One year after the largely virtual holidays of 2020, normal-ish holiday celebrations are resuming for many in the U.S.
How can you feel confident you won’t take Covid-19 home with your leftovers if you venture out? Scientists at Oklahoma Medical Research Foundation have tips to guide you.
1. Get the scoop on vaccination
“The best-case scenario is that everyone at the event who can be fully vaccinated is fully vaccinated,” said OMRF immunologist Eliza Chakravarty, M.D. “If you’re unsure about someone’s status, it’s ok to ask.”
While breakthrough infections of Covid-19 are possible among the fully vaccinated, the frequency and severity of symptoms are far lower than among the unvaccinated, Chakravarty said.
2. Don’t skimp on masks
If an airport or other busy, indoor public places stand between you and your turkey dinner, opt for a high-quality surgical mask such as a KN95 over those of the cloth variety.
One 2021 study currently under peer review from researchers at universities including Yale and Stanford found that surgical masks are 95% effective at filtering out virus particles, compared to just 37% for cloth masks.
“Remember, masks offer two-way protection: for you and those you’re around,” said OMRF immunologist Hal Scofield, M.D.
3. Testing, one, two
For gatherings with multiple households, the U.S. Centers for Disease Control and Prevention suggests considering adding testing to holiday preparations.

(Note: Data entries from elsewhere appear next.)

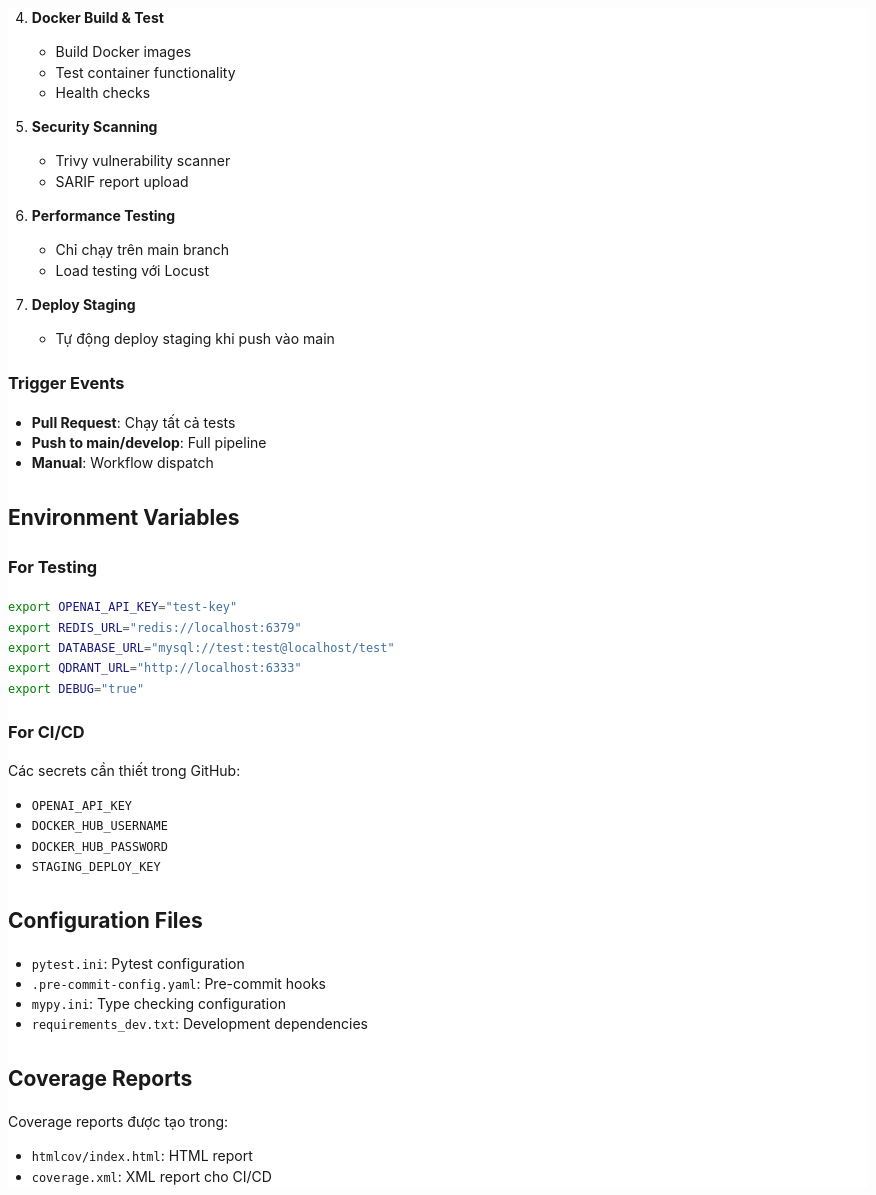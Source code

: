 4. **Docker Build & Test**
   - Build Docker images
   - Test container functionality
   - Health checks

5. **Security Scanning**
   - Trivy vulnerability scanner
   - SARIF report upload

6. **Performance Testing**
   - Chỉ chạy trên main branch
   - Load testing với Locust

7. **Deploy Staging**
   - Tự động deploy staging khi push vào main

### Trigger Events

- **Pull Request**: Chạy tất cả tests
- **Push to main/develop**: Full pipeline
- **Manual**: Workflow dispatch

## Environment Variables

### For Testing

```bash
export OPENAI_API_KEY="test-key"
export REDIS_URL="redis://localhost:6379"
export DATABASE_URL="mysql://test:test@localhost/test"
export QDRANT_URL="http://localhost:6333"
export DEBUG="true"
```

### For CI/CD

Các secrets cần thiết trong GitHub:

- `OPENAI_API_KEY`
- `DOCKER_HUB_USERNAME`
- `DOCKER_HUB_PASSWORD`
- `STAGING_DEPLOY_KEY`

## Configuration Files

- `pytest.ini`: Pytest configuration
- `.pre-commit-config.yaml`: Pre-commit hooks
- `mypy.ini`: Type checking configuration
- `requirements_dev.txt`: Development dependencies

## Coverage Reports

Coverage reports được tạo trong:
- `htmlcov/index.html`: HTML report
- `coverage.xml`: XML report cho CI/CD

“At-home rapid tests provide an easy way to do this,” said Scofield, of antigen tests available from local pharmacies. “Tests come two to a box. Test once 48 hours before your event, and again 24 hours before the event.”
Scofield added that in the case of high likelihood of disease, a negative antigen test is most likely a false negative. “But, if you have no known exposure, are fully vaccinated and have been wearing your mask, a negative antigen test is likely to be a true negative,” he said.
4. Ventilate to celebrate
With the highly transmissible delta variant in circulation, good ventilation remains as important as it was in 2020.

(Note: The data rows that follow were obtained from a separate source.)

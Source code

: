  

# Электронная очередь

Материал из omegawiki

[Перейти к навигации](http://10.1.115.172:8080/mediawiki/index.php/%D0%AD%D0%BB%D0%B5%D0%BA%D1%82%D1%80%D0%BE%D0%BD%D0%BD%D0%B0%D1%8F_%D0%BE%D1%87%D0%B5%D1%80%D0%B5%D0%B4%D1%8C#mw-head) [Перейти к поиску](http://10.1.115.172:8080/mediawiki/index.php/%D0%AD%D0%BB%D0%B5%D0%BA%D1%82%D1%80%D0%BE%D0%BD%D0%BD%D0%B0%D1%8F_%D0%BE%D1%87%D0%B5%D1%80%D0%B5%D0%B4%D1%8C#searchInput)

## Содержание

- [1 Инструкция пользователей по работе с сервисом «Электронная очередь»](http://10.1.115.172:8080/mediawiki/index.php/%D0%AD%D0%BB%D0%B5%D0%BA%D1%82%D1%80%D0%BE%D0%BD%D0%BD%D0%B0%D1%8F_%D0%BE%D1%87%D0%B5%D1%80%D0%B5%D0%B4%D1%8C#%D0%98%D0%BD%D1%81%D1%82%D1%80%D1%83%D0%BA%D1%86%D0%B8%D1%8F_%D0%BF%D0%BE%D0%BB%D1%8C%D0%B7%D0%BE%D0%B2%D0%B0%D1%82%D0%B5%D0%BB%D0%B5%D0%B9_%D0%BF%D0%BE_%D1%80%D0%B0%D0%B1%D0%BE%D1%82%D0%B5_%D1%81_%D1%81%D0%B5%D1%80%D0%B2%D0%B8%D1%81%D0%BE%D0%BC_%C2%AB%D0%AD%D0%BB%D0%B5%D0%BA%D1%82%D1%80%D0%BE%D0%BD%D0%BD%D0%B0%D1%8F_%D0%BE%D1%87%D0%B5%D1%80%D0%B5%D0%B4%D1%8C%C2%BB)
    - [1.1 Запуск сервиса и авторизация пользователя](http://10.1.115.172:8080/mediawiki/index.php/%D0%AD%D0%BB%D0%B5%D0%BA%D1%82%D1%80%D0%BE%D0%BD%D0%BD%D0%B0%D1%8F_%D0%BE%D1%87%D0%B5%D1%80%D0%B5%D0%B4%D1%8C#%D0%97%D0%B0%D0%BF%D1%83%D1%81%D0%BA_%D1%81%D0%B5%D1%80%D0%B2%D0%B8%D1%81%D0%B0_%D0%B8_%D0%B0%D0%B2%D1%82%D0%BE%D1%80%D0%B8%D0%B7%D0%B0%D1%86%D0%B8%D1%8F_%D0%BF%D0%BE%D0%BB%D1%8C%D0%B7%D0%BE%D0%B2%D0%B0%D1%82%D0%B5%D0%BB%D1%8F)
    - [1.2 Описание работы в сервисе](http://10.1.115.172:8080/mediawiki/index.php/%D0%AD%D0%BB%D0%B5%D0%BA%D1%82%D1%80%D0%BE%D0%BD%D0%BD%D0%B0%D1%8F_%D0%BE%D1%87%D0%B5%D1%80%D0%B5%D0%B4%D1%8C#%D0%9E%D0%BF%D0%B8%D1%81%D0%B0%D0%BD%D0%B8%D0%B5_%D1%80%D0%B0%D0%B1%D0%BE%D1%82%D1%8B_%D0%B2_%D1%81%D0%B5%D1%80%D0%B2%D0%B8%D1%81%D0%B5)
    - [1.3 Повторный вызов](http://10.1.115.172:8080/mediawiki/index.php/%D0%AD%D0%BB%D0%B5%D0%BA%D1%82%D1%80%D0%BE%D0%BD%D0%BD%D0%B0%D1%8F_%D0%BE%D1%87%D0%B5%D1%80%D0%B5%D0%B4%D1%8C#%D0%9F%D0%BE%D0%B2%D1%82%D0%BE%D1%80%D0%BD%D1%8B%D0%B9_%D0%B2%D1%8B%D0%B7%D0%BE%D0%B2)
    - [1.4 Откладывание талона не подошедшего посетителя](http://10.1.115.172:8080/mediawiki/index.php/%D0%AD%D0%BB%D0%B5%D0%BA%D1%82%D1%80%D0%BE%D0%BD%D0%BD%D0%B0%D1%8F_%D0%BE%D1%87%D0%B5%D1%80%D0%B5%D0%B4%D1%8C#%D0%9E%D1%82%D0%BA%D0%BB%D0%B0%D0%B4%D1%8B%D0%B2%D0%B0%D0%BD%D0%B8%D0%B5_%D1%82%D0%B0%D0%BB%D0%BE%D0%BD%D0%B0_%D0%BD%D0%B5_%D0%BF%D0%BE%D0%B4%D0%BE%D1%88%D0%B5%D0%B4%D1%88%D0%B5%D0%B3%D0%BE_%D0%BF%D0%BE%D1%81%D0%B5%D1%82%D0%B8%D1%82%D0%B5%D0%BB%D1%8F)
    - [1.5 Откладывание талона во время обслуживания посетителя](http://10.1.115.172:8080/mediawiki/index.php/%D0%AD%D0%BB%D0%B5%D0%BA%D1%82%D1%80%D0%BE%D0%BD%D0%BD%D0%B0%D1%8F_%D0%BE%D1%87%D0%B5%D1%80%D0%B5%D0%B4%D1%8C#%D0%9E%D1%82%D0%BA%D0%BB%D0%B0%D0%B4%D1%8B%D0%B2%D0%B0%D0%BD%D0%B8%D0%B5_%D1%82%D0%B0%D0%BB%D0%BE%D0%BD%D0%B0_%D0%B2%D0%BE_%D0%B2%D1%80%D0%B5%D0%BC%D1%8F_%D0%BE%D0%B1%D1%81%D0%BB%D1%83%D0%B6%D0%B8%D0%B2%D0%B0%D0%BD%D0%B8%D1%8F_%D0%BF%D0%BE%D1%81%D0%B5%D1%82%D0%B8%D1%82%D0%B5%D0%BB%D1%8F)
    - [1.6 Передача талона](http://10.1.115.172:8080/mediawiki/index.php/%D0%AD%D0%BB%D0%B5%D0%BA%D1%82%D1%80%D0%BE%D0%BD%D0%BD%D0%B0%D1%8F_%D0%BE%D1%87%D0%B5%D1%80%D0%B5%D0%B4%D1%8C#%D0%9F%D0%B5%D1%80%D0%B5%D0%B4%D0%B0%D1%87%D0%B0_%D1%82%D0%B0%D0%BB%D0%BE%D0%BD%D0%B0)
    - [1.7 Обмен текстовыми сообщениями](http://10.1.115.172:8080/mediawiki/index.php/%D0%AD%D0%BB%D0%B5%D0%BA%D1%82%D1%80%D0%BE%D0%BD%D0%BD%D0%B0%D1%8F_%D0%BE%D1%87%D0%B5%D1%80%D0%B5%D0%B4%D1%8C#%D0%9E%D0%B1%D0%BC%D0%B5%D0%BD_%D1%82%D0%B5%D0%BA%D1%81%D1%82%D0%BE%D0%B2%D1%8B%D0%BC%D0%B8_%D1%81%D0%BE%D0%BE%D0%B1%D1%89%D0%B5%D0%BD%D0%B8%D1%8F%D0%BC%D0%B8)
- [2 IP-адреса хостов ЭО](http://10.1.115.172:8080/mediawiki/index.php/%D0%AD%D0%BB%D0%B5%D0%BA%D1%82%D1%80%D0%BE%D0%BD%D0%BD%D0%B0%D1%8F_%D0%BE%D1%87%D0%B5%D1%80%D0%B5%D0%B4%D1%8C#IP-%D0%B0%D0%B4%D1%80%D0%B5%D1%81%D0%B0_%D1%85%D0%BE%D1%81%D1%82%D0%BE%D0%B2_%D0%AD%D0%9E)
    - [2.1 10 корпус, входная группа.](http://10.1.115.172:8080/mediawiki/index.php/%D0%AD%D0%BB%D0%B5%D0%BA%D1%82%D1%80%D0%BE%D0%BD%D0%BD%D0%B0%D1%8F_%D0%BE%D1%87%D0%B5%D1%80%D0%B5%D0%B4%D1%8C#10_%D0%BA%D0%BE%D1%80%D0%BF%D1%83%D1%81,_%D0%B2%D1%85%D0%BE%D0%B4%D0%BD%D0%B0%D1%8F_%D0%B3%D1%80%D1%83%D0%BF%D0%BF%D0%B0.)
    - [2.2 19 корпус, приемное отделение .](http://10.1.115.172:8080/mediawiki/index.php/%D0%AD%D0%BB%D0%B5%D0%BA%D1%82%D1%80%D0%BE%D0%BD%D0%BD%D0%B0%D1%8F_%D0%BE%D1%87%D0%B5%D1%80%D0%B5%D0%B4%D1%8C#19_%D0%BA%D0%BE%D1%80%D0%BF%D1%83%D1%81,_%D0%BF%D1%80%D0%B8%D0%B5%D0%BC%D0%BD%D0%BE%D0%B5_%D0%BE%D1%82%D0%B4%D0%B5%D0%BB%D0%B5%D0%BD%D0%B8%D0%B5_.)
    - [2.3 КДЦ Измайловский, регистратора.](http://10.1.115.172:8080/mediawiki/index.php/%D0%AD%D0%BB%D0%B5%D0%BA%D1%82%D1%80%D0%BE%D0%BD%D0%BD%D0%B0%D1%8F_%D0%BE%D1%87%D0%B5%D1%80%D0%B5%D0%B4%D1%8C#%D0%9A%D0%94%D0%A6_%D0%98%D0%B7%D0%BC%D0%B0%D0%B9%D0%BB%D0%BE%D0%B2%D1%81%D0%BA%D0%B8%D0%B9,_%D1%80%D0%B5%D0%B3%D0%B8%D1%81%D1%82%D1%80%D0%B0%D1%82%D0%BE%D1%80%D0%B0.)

“Eat on the back patio, turn on exhaust fans, or open the windows,” said Chakravarty. “This may also help protect against the transmission of other airborne viruses back in circulation, such as influenza.”
5. Check the numbers
Review the transmission rates of your destination before you travel at www.cdc.gov/coronavirus.
“Checking beforehand may provide some last-minute guidance on whether attending is wise, particularly if you’re in a higher-risk category,” Scofield said.
Thanks to vaccines, said Chakravarty, many of us can have a safer holiday season in 2021. But, she added, it’s important to respect the wishes of those in attendance.
“Safety is relative given everyone’s individual risks,” she said. “If your host requires particular precautions, embrace them and enjoy getting together again.”